Pessimista? Può darsi, e sarei pronto a pentirmene, in questo anno giubilare. Ma, forse, più che altro, mi riterrei un sano realista, fedele ai fatti, che parlano da sé».
Fedeltà e creatività senza contraddizione
Ecco invece la riflessione del secondo esperto:
«È interessante notare, riflettendo sul tema fedeltà/infedeltà delle traduzioni come la questione sia tutt’altro che semplice.
Leggendo la riflessione del teologo francese (pubblicata in Identikit IV) viene alla luce un aspetto interessante. Effettivamente, la traduzione si rivela estremamente arricchente sia nella misura in cui rende fedelmente l’originale e non lo smarrisce, come di fatto è avvenuto in alcune maldestre traduzioni italiane, sia nella misura in cui dà incremento al testo originale senza tradirlo ed è il caso del Mysterium fidei della Messa nel Messale francese e in altre versioni.
Casi analoghi non mancano: penso, ad esempio, alla colletta della memoria di santa Lucia (13 dicembre). Il testo latino è piuttosto generico: si chiede che l’intercessione di santa Lucia sia di giovamento per poter celebrare nel tempo la sua nascita al cielo e contemplarla nell’eternità. Il testo italiano arricchisce l’esordio (“Riempi di gioia e di luce il tuo popolo”) e la conclusione (“perché noi possiamo contemplare con i nostri occhi la tua gloria”): espressioni assenti nel testo originale. Chiaramente la traduzione italiana fa riferimento alla devozione popolare connessa al martirio della santa e al suo patrocinio sugli occhi: in questo caso per il popolo, riempito di luce e di gioia, si chiede di contemplare/vedere la gloria eterna. Il tema della visione beatifica è sostenuto dal riferimento “devoto” a santa Lucia. Mi pare che in questo caso la traduzione non tradisca, ma migliori e arricchisca l’originale addirittura attingendo ad un patrimonio di per sé extra-liturgico e di ambito popolare. Perdere questo “sviluppo del senso” sarebbe un impoverimento.
Il problema, dunque, si pone quando la traduzione perde evidentemente dei pezzi per strada, delle autentiche perle contenutistiche e letterarie e non quando, aggiungendo qualcosa, irrobustisce la percezione del contenuto.
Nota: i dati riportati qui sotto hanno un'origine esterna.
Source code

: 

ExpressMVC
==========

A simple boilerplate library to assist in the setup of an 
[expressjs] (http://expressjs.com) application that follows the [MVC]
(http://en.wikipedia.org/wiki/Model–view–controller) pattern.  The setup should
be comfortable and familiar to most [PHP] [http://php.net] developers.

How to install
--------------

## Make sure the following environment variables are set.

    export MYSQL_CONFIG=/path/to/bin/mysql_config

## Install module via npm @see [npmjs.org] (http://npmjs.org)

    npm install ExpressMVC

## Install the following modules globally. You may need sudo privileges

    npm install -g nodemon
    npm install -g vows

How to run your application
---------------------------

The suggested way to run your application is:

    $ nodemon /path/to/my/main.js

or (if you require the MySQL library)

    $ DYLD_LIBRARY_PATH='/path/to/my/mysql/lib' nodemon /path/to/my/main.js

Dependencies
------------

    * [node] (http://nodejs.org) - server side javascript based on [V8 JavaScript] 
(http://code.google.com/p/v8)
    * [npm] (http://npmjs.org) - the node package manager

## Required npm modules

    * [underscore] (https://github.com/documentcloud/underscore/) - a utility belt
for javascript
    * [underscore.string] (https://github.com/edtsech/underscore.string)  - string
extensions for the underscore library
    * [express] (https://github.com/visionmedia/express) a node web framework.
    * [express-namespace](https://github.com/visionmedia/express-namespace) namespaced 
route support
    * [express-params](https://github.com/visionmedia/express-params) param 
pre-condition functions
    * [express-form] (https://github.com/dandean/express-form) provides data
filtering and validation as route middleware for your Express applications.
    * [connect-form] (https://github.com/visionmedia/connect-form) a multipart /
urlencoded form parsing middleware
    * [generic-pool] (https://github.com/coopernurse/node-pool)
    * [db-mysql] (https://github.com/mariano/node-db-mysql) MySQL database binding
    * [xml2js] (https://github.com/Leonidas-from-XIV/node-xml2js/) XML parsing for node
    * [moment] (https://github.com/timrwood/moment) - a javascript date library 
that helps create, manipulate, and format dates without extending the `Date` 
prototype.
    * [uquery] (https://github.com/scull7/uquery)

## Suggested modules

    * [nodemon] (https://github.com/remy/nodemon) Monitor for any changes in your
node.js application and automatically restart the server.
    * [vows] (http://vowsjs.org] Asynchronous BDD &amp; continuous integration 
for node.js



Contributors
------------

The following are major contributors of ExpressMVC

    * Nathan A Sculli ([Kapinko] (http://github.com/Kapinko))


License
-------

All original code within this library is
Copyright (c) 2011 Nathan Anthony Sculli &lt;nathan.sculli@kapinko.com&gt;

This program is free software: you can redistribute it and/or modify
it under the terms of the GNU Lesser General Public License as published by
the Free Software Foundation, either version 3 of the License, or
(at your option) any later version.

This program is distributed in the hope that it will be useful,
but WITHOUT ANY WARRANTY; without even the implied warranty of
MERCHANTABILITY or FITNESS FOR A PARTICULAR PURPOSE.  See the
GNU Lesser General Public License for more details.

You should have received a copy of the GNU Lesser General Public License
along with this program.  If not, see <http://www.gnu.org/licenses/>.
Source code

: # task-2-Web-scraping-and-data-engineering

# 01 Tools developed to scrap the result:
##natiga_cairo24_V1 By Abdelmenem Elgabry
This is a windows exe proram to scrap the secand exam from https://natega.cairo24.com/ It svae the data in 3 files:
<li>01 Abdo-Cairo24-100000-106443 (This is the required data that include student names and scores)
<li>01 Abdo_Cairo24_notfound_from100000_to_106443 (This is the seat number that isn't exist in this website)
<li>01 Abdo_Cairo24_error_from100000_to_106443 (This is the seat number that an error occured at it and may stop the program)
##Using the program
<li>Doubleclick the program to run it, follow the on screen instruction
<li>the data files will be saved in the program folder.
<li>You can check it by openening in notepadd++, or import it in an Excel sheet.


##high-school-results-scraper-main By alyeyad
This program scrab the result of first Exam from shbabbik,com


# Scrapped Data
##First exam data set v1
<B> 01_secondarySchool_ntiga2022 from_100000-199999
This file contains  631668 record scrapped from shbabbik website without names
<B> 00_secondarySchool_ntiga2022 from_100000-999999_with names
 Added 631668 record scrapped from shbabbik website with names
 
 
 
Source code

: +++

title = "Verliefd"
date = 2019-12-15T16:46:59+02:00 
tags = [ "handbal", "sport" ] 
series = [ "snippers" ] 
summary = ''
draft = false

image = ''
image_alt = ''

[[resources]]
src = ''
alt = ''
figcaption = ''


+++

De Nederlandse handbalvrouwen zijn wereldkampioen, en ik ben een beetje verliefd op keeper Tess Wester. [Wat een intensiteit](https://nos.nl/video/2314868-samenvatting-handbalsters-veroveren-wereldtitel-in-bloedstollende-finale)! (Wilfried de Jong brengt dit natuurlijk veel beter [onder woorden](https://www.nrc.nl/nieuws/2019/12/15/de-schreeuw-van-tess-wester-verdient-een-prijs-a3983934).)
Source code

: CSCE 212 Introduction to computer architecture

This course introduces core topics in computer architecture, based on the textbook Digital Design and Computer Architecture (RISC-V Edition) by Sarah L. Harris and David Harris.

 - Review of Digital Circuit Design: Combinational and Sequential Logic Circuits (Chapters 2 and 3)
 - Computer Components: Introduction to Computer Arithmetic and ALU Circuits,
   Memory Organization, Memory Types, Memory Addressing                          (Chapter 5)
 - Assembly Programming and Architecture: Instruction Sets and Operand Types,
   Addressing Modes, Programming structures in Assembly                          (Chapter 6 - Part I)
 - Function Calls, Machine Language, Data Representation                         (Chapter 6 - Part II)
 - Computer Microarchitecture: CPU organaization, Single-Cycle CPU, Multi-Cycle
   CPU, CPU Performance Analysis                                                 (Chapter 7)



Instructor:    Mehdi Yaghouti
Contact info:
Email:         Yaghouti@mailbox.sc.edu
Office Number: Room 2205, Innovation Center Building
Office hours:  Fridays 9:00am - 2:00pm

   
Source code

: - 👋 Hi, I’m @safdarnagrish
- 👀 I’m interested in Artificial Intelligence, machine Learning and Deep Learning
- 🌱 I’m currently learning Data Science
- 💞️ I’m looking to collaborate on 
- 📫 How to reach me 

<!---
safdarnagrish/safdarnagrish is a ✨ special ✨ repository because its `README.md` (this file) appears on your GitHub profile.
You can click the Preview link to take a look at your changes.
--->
Certo, rimane il problema di stabilire i criteri della traduzione liturgica affinché non si dia effettivamente un altro testo per cui sarebbe meglio comporre ex novo, ma piuttosto un testo maturo, fedele all’originale senza esserne la copia, fedele alla lingua d’arrivo, fedele al nuovo contesto celebrativo che, per quanto ricreato dall’hic et nunc di ogni azione rituale, comunque si situa dentro le coordinate culturali di un’epoca».